- [TASK STATEMENT]
Nothing but the images is to be left out of your exact copy of the entries.

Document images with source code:

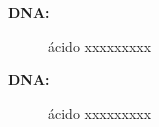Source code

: \begin{description}
	\item[\textbf{DNA:}] ácido xxxxxxxxx
	\item[\textbf{DNA:}] ácido xxxxxxxxx
\end{description}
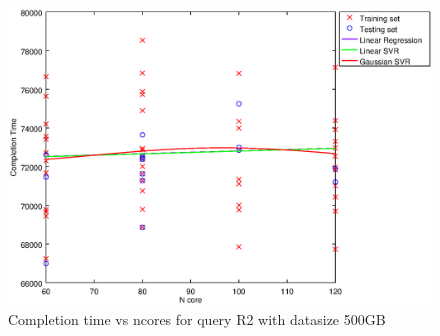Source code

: 
\begin {figure}[hbtp]
\centering
\includegraphics[width=\textwidth]{output/R2_500_LINEAR_NCORE/plot_R2_500_bestmodels.eps}
\caption{Completion time vs ncores for query R2 with datasize 500GB}
\label{fig:coreonly_linear_R2_500}
\end {figure}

- [WRITTEN ANSWER]
Source code

: \begin{description}
	\item[\textbf{DNA:}] ácido xxxxxxxxx
	\item[\textbf{DNA:}] ácido xxxxxxxxx
\end{description}
Source code

: 
\begin {figure}[hbtp]
\centering
\includegraphics[width=\textwidth]{output/R2_500_LINEAR_NCORE/plot_R2_500_bestmodels.eps}
\caption{Completion time vs ncores for query R2 with datasize 500GB}
\label{fig:coreonly_linear_R2_500}
\end {figure}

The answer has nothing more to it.